UNITED STATES BANKRUPTCY COURT DISTRICT OF SOUTH CAROLINA
Aug 14, 2012
C/A No. 11-06970-DD (Bankr. D.S.C. Aug. 14, 2012)

Opinion

C/A No. 11-06970-DD

08-14-2012

In re: Eric Jonathan Erickson, Debtor.


Chapter 7


ORDER DENYING MOTION TO RECONSIDER

This matter comes before the Court on a Motion to Reconsider ("Motion") received by the Court from Joseph C. Sun on August 6, 2012. Mr. Sun's Motion requests that the Court reconsider its Order entered July 20, 2012, in which the Court denied Mr. Sun's Motion to Reopen Eric Jonathan Erickson's ("Debtor") bankruptcy case and struck Mr. Sun's attempt to initiate an adversary proceeding. For the reasons set forth below, Mr. Sun's Motion is denied.

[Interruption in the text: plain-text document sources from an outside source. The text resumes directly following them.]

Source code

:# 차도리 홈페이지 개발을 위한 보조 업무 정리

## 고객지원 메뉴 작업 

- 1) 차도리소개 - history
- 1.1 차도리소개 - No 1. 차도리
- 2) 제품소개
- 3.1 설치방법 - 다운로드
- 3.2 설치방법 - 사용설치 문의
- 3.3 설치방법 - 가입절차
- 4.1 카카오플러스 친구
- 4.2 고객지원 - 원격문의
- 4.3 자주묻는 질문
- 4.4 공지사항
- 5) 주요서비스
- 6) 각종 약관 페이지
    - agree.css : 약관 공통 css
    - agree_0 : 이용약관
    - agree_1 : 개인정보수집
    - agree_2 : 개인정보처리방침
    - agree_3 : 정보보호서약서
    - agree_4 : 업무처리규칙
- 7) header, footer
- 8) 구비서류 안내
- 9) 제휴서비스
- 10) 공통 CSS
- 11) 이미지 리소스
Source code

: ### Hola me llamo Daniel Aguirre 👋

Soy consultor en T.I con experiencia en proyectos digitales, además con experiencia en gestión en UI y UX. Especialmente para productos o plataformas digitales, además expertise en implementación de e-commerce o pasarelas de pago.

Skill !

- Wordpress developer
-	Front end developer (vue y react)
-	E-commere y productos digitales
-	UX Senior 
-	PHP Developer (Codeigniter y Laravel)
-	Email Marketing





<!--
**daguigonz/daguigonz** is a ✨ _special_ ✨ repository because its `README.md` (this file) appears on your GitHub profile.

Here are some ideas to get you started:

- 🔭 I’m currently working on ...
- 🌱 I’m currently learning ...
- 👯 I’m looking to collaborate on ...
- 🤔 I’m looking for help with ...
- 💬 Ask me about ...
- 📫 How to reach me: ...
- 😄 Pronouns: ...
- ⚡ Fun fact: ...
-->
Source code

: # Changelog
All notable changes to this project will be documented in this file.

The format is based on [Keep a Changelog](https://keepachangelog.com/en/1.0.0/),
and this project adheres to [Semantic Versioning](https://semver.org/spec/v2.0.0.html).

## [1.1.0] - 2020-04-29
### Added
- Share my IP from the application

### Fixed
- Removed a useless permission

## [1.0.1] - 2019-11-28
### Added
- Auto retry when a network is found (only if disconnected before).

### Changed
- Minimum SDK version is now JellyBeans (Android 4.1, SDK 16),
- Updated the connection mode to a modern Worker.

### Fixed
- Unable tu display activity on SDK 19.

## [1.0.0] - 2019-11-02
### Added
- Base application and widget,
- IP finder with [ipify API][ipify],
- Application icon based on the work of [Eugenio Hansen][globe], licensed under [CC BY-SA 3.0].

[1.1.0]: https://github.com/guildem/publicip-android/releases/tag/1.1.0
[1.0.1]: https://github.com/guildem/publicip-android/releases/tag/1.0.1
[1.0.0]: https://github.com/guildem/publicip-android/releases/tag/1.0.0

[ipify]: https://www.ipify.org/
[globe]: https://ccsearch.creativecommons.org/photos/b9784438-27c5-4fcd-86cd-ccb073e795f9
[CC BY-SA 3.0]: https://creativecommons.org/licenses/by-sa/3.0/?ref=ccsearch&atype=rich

Debtor's bankruptcy case was filed on November 9, 2011 as a chapter 13 case and was converted to chapter 7 on January 17, 2012. Mr. Sun was not initially listed as a creditor on Debtor's schedules, but was added on March 26, 2012, and the certificate of service attached to the amendment indicates that Mr. Sun was served with the amendment and a notice of Debtor's continued meeting of creditors. Debtor's meeting of creditors was scheduled for February 29, 2012, was continued to March 28, 2012, and was continued a second time to April 24, 2012, when it was finally concluded. The deadline for filing objections to Debtor's discharge or the dischargeability of a particular debt was April 30, 2012. No objections were received, and Debtor received a discharge on May 22, 2012.

Mr. Sun filed a Motion to Reopen Debtor's bankruptcy case and sought to initiate an adversary proceeding. Mr. Sun alleged that he retained Debtor, a lawyer, to represent him in connection with certain legal matters. Mr. Sun stated that his sister paid Debtor $6,000 as a retainer and $4,500 to be held in trust. Mr. Sun alleged that Debtor performed no meaningful legal work and refused to return the funds. In his Motion to Reopen, Mr. Sun alleged that he did not receive notice of Debtor's bankruptcy filing until April 30, 2012. Mr. Sun requested that the case be reopened and that he be allowed to proceed against Debtor to "recover the money which Debtor [ ] had defrauded and embezzled from him."

The Court held a hearing on both matters on July 17, 2012. Both Debtor and Mr. Sun appeared at the hearing. At the hearing, Mr. Sun told the Court that he first became aware of Debtor's bankruptcy on April 30, 2012, when he received a notice of the continuance of the meeting of creditors dated March 21, 2012. Mr. Sun initially claimed that he did not receive documents relating to Debtor's bankruptcy case because they were sent to a post office box which he closed in March 2012. After further questioning, Mr. Sun stated that the post office box was closed in early April 2012. In response, Debtor introduced documents subpoenaed from the Bluffton Post Office showing that Mr. Sun's post office box actually was not closed until May 25, 2012. Based on this information, the Court denied Mr. Sun's Motion to Reopen and struck Mr. Sun's attempt to initiate an adversary proceeding.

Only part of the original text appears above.